▸ PROBLEM TO SOLVE
Each line below should be quoted exactly, please.

━━━━━ RECORD EXTRACTS

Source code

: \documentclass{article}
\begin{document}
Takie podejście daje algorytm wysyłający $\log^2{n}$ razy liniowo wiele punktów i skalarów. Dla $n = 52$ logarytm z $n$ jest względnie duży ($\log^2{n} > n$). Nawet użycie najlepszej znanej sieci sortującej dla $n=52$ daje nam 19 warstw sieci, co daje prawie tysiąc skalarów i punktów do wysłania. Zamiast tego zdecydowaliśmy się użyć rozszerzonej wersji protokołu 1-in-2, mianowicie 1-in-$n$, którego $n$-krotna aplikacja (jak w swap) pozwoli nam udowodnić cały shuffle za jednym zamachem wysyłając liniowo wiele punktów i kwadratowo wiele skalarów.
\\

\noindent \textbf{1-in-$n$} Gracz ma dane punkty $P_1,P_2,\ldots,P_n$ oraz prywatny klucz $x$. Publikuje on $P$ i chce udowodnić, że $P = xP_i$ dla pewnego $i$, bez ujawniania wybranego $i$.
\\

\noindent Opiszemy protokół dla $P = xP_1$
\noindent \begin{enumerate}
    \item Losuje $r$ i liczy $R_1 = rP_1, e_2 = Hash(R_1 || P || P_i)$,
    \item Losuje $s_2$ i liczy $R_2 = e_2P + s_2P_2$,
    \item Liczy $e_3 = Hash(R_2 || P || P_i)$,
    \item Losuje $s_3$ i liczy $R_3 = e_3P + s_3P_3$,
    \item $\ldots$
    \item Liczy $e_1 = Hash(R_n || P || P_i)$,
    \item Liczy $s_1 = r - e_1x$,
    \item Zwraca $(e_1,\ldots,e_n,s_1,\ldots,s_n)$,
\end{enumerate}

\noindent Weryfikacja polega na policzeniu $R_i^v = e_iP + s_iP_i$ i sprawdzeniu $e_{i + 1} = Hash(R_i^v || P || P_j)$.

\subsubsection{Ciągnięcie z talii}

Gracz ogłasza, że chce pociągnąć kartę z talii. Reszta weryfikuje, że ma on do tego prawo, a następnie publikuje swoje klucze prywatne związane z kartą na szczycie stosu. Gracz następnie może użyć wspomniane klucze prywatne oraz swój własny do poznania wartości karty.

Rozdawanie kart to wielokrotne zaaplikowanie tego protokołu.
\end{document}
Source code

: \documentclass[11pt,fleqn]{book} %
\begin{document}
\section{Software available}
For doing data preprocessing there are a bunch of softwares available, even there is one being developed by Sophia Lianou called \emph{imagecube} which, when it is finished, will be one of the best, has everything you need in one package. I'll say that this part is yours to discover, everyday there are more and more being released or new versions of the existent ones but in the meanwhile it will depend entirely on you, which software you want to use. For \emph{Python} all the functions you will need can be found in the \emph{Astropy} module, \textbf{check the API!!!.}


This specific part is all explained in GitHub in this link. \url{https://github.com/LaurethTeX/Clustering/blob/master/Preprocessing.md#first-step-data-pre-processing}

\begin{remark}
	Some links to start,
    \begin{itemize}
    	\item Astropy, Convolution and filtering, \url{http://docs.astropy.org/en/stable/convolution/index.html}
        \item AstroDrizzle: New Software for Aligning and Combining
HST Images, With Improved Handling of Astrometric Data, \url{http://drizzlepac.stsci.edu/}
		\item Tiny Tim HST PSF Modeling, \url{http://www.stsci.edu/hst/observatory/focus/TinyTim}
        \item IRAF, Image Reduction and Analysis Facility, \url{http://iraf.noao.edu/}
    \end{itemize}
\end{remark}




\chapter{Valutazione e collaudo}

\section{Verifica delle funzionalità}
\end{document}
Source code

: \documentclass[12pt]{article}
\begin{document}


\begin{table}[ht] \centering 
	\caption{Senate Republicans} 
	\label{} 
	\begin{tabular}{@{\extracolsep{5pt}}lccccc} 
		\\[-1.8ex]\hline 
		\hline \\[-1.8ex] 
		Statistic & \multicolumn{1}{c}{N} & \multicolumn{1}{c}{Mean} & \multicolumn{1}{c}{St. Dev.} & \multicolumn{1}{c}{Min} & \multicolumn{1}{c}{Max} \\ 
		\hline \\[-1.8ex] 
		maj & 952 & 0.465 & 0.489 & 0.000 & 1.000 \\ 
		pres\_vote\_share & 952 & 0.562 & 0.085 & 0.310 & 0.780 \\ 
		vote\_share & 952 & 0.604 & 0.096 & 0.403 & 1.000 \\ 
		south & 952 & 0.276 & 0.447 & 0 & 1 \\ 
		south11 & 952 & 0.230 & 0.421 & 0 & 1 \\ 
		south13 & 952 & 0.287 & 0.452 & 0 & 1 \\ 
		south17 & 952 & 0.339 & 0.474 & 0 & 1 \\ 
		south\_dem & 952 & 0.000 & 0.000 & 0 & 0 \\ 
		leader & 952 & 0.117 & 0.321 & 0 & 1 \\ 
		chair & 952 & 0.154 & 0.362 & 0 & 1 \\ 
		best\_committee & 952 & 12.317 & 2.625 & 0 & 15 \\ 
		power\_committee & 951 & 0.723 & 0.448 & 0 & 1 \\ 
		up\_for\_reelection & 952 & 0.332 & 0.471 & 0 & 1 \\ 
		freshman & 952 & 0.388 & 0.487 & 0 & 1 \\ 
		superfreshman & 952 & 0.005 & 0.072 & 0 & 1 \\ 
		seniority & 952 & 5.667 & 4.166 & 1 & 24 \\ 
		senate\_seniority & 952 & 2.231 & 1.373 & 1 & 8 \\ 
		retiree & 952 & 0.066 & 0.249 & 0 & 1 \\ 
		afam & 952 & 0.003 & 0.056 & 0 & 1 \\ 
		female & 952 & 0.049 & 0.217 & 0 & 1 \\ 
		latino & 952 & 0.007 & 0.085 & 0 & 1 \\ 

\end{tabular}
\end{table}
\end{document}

━━━━━━━━━━

▸ RESULT FOR THIS TASK
Source code

: \documentclass{article}
\begin{document}
Takie podejście daje algorytm wysyłający $\log^2{n}$ razy liniowo wiele punktów i skalarów. Dla $n = 52$ logarytm z $n$ jest względnie duży ($\log^2{n} > n$). Nawet użycie najlepszej znanej sieci sortującej dla $n=52$ daje nam 19 warstw sieci, co daje prawie tysiąc skalarów i punktów do wysłania. Zamiast tego zdecydowaliśmy się użyć rozszerzonej wersji protokołu 1-in-2, mianowicie 1-in-$n$, którego $n$-krotna aplikacja (jak w swap) pozwoli nam udowodnić cały shuffle za jednym zamachem wysyłając liniowo wiele punktów i kwadratowo wiele skalarów.
\\

\noindent \textbf{1-in-$n$} Gracz ma dane punkty $P_1,P_2,\ldots,P_n$ oraz prywatny klucz $x$. Publikuje on $P$ i chce udowodnić, że $P = xP_i$ dla pewnego $i$, bez ujawniania wybranego $i$.
\\

\noindent Opiszemy protokół dla $P = xP_1$
\noindent \begin{enumerate}
    \item Losuje $r$ i liczy $R_1 = rP_1, e_2 = Hash(R_1 || P || P_i)$,
    \item Losuje $s_2$ i liczy $R_2 = e_2P + s_2P_2$,
    \item Liczy $e_3 = Hash(R_2 || P || P_i)$,
    \item Losuje $s_3$ i liczy $R_3 = e_3P + s_3P_3$,
    \item $\ldots$
    \item Liczy $e_1 = Hash(R_n || P || P_i)$,
    \item Liczy $s_1 = r - e_1x$,
    \item Zwraca $(e_1,\ldots,e_n,s_1,\ldots,s_n)$,
\end{enumerate}

\noindent Weryfikacja polega na policzeniu $R_i^v = e_iP + s_iP_i$ i sprawdzeniu $e_{i + 1} = Hash(R_i^v || P || P_j)$.

\subsubsection{Ciągnięcie z talii}

Gracz ogłasza, że chce pociągnąć kartę z talii. Reszta weryfikuje, że ma on do tego prawo, a następnie publikuje swoje klucze prywatne związane z kartą na szczycie stosu. Gracz następnie może użyć wspomniane klucze prywatne oraz swój własny do poznania wartości karty.

Rozdawanie kart to wielokrotne zaaplikowanie tego protokołu.
\end{document}
Source code

: \documentclass[11pt,fleqn]{book} %
\begin{document}
\section{Software available}
For doing data preprocessing there are a bunch of softwares available, even there is one being developed by Sophia Lianou called \emph{imagecube} which, when it is finished, will be one of the best, has everything you need in one package. I'll say that this part is yours to discover, everyday there are more and more being released or new versions of the existent ones but in the meanwhile it will depend entirely on you, which software you want to use. For \emph{Python} all the functions you will need can be found in the \emph{Astropy} module, \textbf{check the API!!!.}


This specific part is all explained in GitHub in this link. \url{https://github.com/LaurethTeX/Clustering/blob/master/Preprocessing.md#first-step-data-pre-processing}

\begin{remark}
	Some links to start,
    \begin{itemize}
    	\item Astropy, Convolution and filtering, \url{http://docs.astropy.org/en/stable/convolution/index.html}
        \item AstroDrizzle: New Software for Aligning and Combining
HST Images, With Improved Handling of Astrometric Data, \url{http://drizzlepac.stsci.edu/}
		\item Tiny Tim HST PSF Modeling, \url{http://www.stsci.edu/hst/observatory/focus/TinyTim}
        \item IRAF, Image Reduction and Analysis Facility, \url{http://iraf.noao.edu/}
    \end{itemize}
\end{remark}




\chapter{Valutazione e collaudo}

\section{Verifica delle funzionalità}
\end{document}
Source code

: \documentclass[12pt]{article}
\begin{document}


\begin{table}[ht] \centering 
	\caption{Senate Republicans} 
	\label{} 
	\begin{tabular}{@{\extracolsep{5pt}}lccccc} 
		\\[-1.8ex]\hline 
		\hline \\[-1.8ex] 
		Statistic & \multicolumn{1}{c}{N} & \multicolumn{1}{c}{Mean} & \multicolumn{1}{c}{St. Dev.} & \multicolumn{1}{c}{Min} & \multicolumn{1}{c}{Max} \\ 
		\hline \\[-1.8ex] 
		maj & 952 & 0.465 & 0.489 & 0.000 & 1.000 \\ 
		pres\_vote\_share & 952 & 0.562 & 0.085 & 0.310 & 0.780 \\ 
		vote\_share & 952 & 0.604 & 0.096 & 0.403 & 1.000 \\ 
		south & 952 & 0.276 & 0.447 & 0 & 1 \\ 
		south11 & 952 & 0.230 & 0.421 & 0 & 1 \\ 
		south13 & 952 & 0.287 & 0.452 & 0 & 1 \\ 
		south17 & 952 & 0.339 & 0.474 & 0 & 1 \\ 
		south\_dem & 952 & 0.000 & 0.000 & 0 & 0 \\ 
		leader & 952 & 0.117 & 0.321 & 0 & 1 \\ 
		chair & 952 & 0.154 & 0.362 & 0 & 1 \\ 
		best\_committee & 952 & 12.317 & 2.625 & 0 & 15 \\ 
		power\_committee & 951 & 0.723 & 0.448 & 0 & 1 \\ 
		up\_for\_reelection & 952 & 0.332 & 0.471 & 0 & 1 \\ 
		freshman & 952 & 0.388 & 0.487 & 0 & 1 \\ 
		superfreshman & 952 & 0.005 & 0.072 & 0 & 1 \\ 
		seniority & 952 & 5.667 & 4.166 & 1 & 24 \\ 
		senate\_seniority & 952 & 2.231 & 1.373 & 1 & 8 \\ 
		retiree & 952 & 0.066 & 0.249 & 0 & 1 \\ 
		afam & 952 & 0.003 & 0.056 & 0 & 1 \\ 
		female & 952 & 0.049 & 0.217 & 0 & 1 \\ 
		latino & 952 & 0.007 & 0.085 & 0 & 1 \\ 

\end{tabular}
\end{table}
\end{document}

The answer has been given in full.